Gentili Dottori buongiorno, scrivo per chiedervi un consulto su un episodio accadutomi circa 2 mesi fa. Premesso che sono in buona salute e mai stato allergico ad alcunché, passo ad elencarvi i fatti. Giovedì 24 novembre 2016 ho cenato presso un ristorante giapponese di qualità, credo, buona (è stato segnalato sulla guida ristoranti di Roma). Vi ho mangiato tantissime volte e preciso che non ho ordinato niente di nuovo (ho mangiato però davvero molto per i miei standard). Subito dopo cena (ore 22.00) ho fatto una lunga passeggiata con gli altri commensali e verso le 00.15 sono tornato a casa. Durante il tragitto di ritorno avvertivo una sensazione di calore al volto (sul momento credevo dovuta al vento e al freddo di quella sera (ho la pelle molto sensibile)).

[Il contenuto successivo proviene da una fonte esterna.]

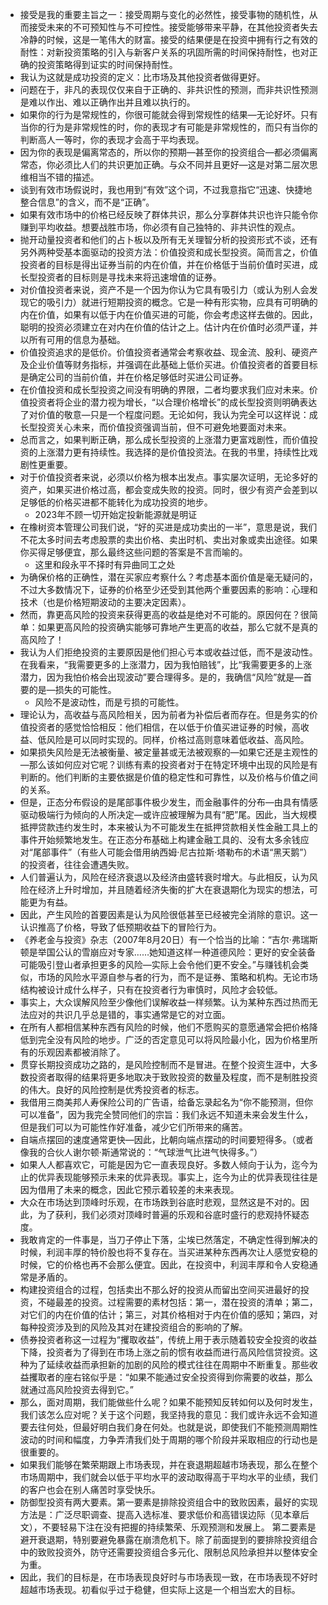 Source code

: * 接受是我的重要主旨之一：接受周期与变化的必然性，接受事物的随机性，从而接受未来的不可预知性与不可控性。接受能够带来平静，在其他投资者失去冷静的时候，这是一笔伟大的财富。接受的结果便是在投资中拥有行之有效的耐性：对新投资策略的引入与新客户关系的巩固所需的时间保持耐性，也对正确的投资策略得到证实的时间保持耐性。
* 我认为这就是成功投资的定义：比市场及其他投资者做得更好。
* 问题在于，非凡的表现仅仅来自于正确的、非共识性的预测，而非共识性预测是难以作出、难以正确作出并且难以执行的。
* 如果你的行为是常规性的，你很可能就会得到常规性的结果—无论好坏。只有当你的行为是非常规性的时，你的表现才有可能是非常规性的，而只有当你的判断高人一等时，你的表现才会高于平均表现。
* 因为你的表现是偏离常态的，所以你的预期—甚至你的投资组合—都必须偏离常态，你必须比人们的共识更加正确。与众不同并且更好—这是对第二层次思维相当不错的描述。
* 谈到有效市场假说时，我也用到“有效”这个词，不过我意指它“迅速、快捷地整合信息”的含义，而不是“正确”。
* 如果有效市场中的价格已经反映了群体共识，那么分享群体共识也许只能令你赚到平均收益。想要战胜市场，你必须有自己独特的、非共识性的观点。
* 抛开动量投资者和他们的占卜板以及所有无关理智分析的投资形式不谈，还有另外两种受基本面驱动的投资方法：价值投资和成长型投资。简而言之，价值投资者的目标是得出证券当前的内在价值，并在价格低于当前价值时买进，成长型投资者的目标则是寻找未来将迅速增值的证券。
* 对价值投资者来说，资产不是一个因为你认为它具有吸引力（或认为别人会发现它的吸引力）就进行短期投资的概念。它是一种有形实物，应具有可明确的内在价值，如果有以低于内在价值买进的可能，你会考虑这样去做的。因此，聪明的投资必须建立在对内在价值的估计之上。估计内在价值时必须严谨，并以所有可用的信息为基础。
* 价值投资追求的是低价。价值投资者通常会考察收益、现金流、股利、硬资产及企业价值等财务指标，并强调在此基础上低价买进。价值投资者的首要目标是确定公司的当前价值，并在价格足够低时买进公司证券。
* 在价值投资和成长型投资之间没有明确的界限，二者均要求我们应对未来。价值投资者将企业的潜力视为增长，“以合理价格增长”的成长型投资则明确表达了对价值的敬意—只是一个程度问题。无论如何，我认为完全可以这样说：成长型投资关心未来，而价值投资强调当前，但不可避免地要面对未来。
* 总而言之，如果判断正确，那么成长型投资的上涨潜力更富戏剧性，而价值投资的上涨潜力更有持续性。我选择的是价值投资法。在我的书里，持续性比戏剧性更重要。
* 对于价值投资者来说，必须以价格为根本出发点。事实屡次证明，无论多好的资产，如果买进价格过高，都会变成失败的投资。同时，很少有资产会差到以足够低的价格买进都不能转化为成功投资的地步。
  * 2023年不顾一切开始定投新能源就是明证
* 在橡树资本管理公司我们说，“好的买进是成功卖出的一半”，意思是说，我们不花太多时间去考虑股票的卖出价格、卖出时机、卖出对象或卖出途径。如果你买得足够便宜，那么最终这些问题的答案是不言而喻的。
  * 这里和段永平不择时有异曲同工之处
* 为确保价格的正确性，潜在买家应考察什么？考虑基本面价值是毫无疑问的，不过大多数情况下，证券的价格至少还受到其他两个重要因素的影响：心理和技术（也是价格短期波动的主要决定因素）。
* 然而，靠更高风险的投资来获得更高的收益是绝对不可能的。原因何在？很简单：如果更高风险的投资确实能够可靠地产生更高的收益，那么它就不是真的高风险了！
* 我认为人们拒绝投资的主要原因是他们担心亏本或收益过低，而不是波动性。在我看来，“我需要更多的上涨潜力，因为我怕赔钱”，比“我需要更多的上涨潜力，因为我怕价格会出现波动”要合理得多。是的，我确信“风险”就是—首要的是—损失的可能性。
  * 风险不是波动性，而是亏损的可能性。
* 理论认为，高收益与高风险相关，因为前者为补偿后者而存在。但是务实的价值投资者的感觉恰恰相反：他们相信，在以低于价值买进证券的时候，高收益、低风险是可以同时实现的。同样，价格过高则意味着低收益、高风险。
* 如果损失风险是无法被衡量、被定量甚或无法被观察的—如果它还是主观性的—那么该如何应对它呢？训练有素的投资者对于在特定环境中出现的风险是有判断的。他们判断的主要依据是价值的稳定性和可靠性，以及价格与价值之间的关系。
* 但是，正态分布假设的是尾部事件极少发生，而金融事件的分布—由具有情感驱动极端行为倾向的人所决定—或许应被理解为具有“肥”尾。因此，当大规模抵押贷款违约发生时，本来被认为不可能发生在抵押贷款相关性金融工具上的事件开始频繁地发生。在正态分布基础上构建金融工具的、没有太多余钱应对“尾部事件”（有些人可能会借用纳西姆·尼古拉斯·塔勒布的术语“黑天鹅”）的投资者，往往会遭遇失败。
* 人们普遍认为，风险在经济衰退以及经济由盛转衰时增大。与此相反，认为风险在经济上升时增加，并且随着经济失衡的扩大在衰退期化为现实的想法，可能更为有益。
* 因此，产生风险的首要因素是认为风险很低甚至已经被完全消除的意识。这一认识推高了价格，导致了低预期收益下的冒险行为。
* 《养老金与投资》杂志（2007年8月20日）有一个恰当的比喻：“吉尔·弗瑞斯顿是举国公认的雪崩应对专家……她知道这样一种道德风险：更好的安全装备可能吸引登山者承担更多的风险—实际上会令他们更不安全。”与赚钱机会类似，市场的风险水平源自参与者的行为，而不是证券、策略和机构。无论市场结构被设计成什么样子，只有在投资者行为审慎时，风险才会较低。
* 事实上，大众误解风险至少像他们误解收益一样频繁。认为某种东西过热而无法应对的共识几乎总是错的，事实通常是它的对立面。
* 在所有人都相信某种东西有风险的时候，他们不愿购买的意愿通常会把价格降低到完全没有风险的地步。广泛的否定意见可以将风险最小化，因为价格里所有的乐观因素都被消除了。
* 贯穿长期投资成功之路的，是风险控制而不是冒进。在整个投资生涯中，大多数投资者取得的结果将更多地取决于致败投资的数量及程度，而不是制胜投资的伟大。良好的风险控制是优秀投资者的标志。
* 我借用三商美邦人寿保险公司的广告语，给备忘录起名为“你不能预测，但你可以准备”，因为我完全赞同他们的宗旨：我们永远不知道未来会发生什么，但是我们可以为可能性作好准备，减少它们所带来的痛苦。
* 自端点摆回的速度通常更快—因此，比朝向端点摆动的时间要短得多。（或者像我的合伙人谢尔顿·斯通常说的：“气球泄气比进气快得多。”）
* 如果人人都喜欢它，可能是因为它一直表现良好。多数人倾向于认为，迄今为止的优异表现能够预示未来的优异表现。事实上，迄今为止的优异表现往往是因为借用了未来的概念，因此它预示着较差的未来表现。
* 大众在市场达到顶峰时乐观，在市场跌到谷底时悲观，显然这是不对的。因此，为了获利，我们必须对顶峰时普遍的乐观和谷底时盛行的悲观持怀疑态度。
* 我敢肯定的一件事是，当刀子停止下落，尘埃已然落定，不确定性得到解决的时候，利润丰厚的特价股也将不复存在。当买进某种东西再次让人感觉安稳的时候，它的价格也再不会那么便宜。因此，在投资中，利润丰厚和令人安稳通常是矛盾的。
* 构建投资组合的过程，包括卖出不那么好的投资从而留出空间买进最好的投资，不碰最差的投资。过程需要的素材包括：第一，潜在投资的清单；第二，对它们的内在价值的估计；第三，对其价格相对于内在价值的感知；第四，对每种投资涉及到的风险及其对在建投资组合的影响的了解。
* 债券投资者称这一过程为“攫取收益”，传统上用于表示随着较安全投资的收益下降，投资者为了得到在市场上涨之前的惯有收益而进行高风险信贷投资。这种为了延续收益而承担新的加剧的风险的模式往往在周期中不断重复。那些收益攫取者的座右铭似乎是：“如果不能通过安全投资得到你需要的收益，那么就通过高风险投资去得到它。”
* 那么，面对周期，我们能做些什么呢？如果不能预知反转如何以及何时发生，我们该怎么应对呢？关于这个问题，我坚持我的意见：我们或许永远不会知道要去往何处，但最好明白我们身在何处。也就是说，即使我们不能预测周期性波动的时间和幅度，力争弄清我们处于周期的哪个阶段并采取相应的行动也是很重要的。
* 如果我们能够在繁荣期跟上市场表现，并在衰退期超越市场表现，那么在整个市场周期中，我们就会以低于平均水平的波动取得高于平均水平的业绩，我们的客户也会在别人痛苦时享受快乐。
* 防御型投资有两大要素。第一要素是排除投资组合中的致败因素，最好的实现方法是：广泛尽职调查、提高入选标准、要求低价和高错误边际（见本章后文），不要轻易下注在没有把握的持续繁荣、乐观预测和发展上。 第二要素是避开衰退期，特别要避免暴露在崩溃危机下。除了前面提到的要排除投资组合中的致败投资外，防守还需要投资组合多元化、限制总风险承担并以整体安全为重。
* 因此，我们的目标是，在市场表现良好时与市场表现一致，在市场表现不好时超越市场表现。初看似乎过于稳健，但实际上这是一个相当宏大的目标。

A casa, davanti allo specchio, osservavo marcato edema ed eritema del volto e del collo. Le manifestazioni si estendevano progressivamente al tronco mentre gli arti erano indenni. A parte ciò non accusavo nessun altro sintomo (sicuramente non difficoltà respiratoria). Immediatamente, senza assumere alcunché, mi sono recato al PS. Al triage mi è stato detto che probabilmente si trattava di una reazione allergica e assegnato codice verde (i miei parametri erano nella norma). Senza visita medica e spontaneamente le manifestazioni cliniche dopo circa 3 ore dalla comparsa sono regredite. Visto ciò, l'infermiere del triage mi ha consigliato di tornare a casa. Nel mese di gennaio ne ho parlato con il mio m. curante ed anche lui mi ha detto che probabilmente si è trattato di una reazione allergica. Dopo test con punta smussa mi ha riferito anche che presento dermografismo. Ho eseguito pochi giorni fa emocromo e dosaggio IgE sieriche totali. Il primo del tutto normale mentre IgE sieriche totali: 402,6 UI/ml (v.n. <100 UI/ml). Chiedo pertanto se, a vostro avviso: -si sia trattato di una reazione allergica -sia consigliabile che io mi sottoponga a visita allergologica Infine, poiché nei prossimi giorni dovrei fare il richiamo del vaccino dTpa, posso andare tranquillo o devo rimandare (rischio qualche reazione allergica)? In attesa di un vostro gentile riscontro, porgo cordiali saluti.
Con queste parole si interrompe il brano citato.